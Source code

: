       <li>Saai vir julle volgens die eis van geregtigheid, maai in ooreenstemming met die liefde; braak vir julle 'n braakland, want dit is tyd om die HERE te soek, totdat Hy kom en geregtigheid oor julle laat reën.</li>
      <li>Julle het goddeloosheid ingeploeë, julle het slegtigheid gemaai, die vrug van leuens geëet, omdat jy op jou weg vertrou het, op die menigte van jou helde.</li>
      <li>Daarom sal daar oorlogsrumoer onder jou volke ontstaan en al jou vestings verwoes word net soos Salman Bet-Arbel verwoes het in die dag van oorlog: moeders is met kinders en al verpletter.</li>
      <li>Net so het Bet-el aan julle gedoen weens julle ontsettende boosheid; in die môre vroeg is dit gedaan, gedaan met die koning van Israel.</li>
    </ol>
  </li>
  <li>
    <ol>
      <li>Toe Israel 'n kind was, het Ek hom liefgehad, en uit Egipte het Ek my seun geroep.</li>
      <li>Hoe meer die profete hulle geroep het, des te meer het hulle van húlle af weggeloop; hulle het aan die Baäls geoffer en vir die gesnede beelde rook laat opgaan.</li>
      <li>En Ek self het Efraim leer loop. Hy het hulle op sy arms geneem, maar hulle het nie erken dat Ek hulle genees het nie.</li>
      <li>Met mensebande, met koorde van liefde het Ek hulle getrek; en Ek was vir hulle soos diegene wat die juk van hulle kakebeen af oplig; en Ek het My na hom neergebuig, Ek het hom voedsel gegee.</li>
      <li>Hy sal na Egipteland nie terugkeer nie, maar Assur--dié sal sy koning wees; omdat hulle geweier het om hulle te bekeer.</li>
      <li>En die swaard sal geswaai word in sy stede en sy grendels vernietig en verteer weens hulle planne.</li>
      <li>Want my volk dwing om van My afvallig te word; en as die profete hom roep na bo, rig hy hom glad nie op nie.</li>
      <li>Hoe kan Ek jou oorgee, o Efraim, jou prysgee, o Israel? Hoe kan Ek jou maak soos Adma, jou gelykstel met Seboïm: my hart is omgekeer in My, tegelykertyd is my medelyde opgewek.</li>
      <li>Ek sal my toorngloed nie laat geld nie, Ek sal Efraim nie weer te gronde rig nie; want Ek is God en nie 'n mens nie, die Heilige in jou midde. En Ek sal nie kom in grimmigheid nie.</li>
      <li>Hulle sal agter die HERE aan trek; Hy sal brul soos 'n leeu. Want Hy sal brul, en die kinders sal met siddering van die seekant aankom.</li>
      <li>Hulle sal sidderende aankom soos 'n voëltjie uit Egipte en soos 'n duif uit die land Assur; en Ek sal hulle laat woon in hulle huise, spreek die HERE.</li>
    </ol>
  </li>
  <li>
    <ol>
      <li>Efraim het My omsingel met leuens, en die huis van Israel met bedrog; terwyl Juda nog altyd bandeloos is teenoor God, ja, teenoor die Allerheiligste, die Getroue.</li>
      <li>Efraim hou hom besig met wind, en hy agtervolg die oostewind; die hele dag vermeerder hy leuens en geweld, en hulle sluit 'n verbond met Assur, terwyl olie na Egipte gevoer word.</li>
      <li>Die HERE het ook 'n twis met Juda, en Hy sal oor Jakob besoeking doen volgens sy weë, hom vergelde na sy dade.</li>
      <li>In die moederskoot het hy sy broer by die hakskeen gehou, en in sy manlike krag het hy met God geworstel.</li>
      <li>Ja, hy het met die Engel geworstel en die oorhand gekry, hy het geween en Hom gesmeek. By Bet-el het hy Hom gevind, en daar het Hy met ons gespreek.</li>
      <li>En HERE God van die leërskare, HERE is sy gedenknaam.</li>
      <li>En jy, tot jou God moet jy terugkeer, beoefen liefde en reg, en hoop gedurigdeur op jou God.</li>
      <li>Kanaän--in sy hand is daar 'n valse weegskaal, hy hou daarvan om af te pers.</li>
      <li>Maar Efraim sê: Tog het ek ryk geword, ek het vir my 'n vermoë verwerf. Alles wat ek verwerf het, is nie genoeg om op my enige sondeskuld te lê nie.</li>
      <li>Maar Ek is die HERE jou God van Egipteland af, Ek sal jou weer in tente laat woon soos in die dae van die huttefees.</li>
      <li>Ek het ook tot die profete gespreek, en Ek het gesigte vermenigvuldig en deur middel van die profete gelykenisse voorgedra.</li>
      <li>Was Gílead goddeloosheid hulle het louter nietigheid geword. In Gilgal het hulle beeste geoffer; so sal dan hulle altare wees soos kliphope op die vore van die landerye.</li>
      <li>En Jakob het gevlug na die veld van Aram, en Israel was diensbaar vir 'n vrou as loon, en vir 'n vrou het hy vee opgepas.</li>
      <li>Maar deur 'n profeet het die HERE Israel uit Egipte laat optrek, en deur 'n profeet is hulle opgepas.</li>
★ ★ ★ ★ ★ ★ ★
### Work instruction
Go through the material above and report each line containing "geroep".

### Result
      <li>Toe Israel 'n kind was, het Ek hom liefgehad, en uit Egipte het Ek my seun geroep.</li>
      <li>Hoe meer die profete hulle geroep het, des te meer het hulle van húlle af weggeloop; hulle het aan die Baäls geoffer en vir die gesnede beelde rook laat opgaan.</li>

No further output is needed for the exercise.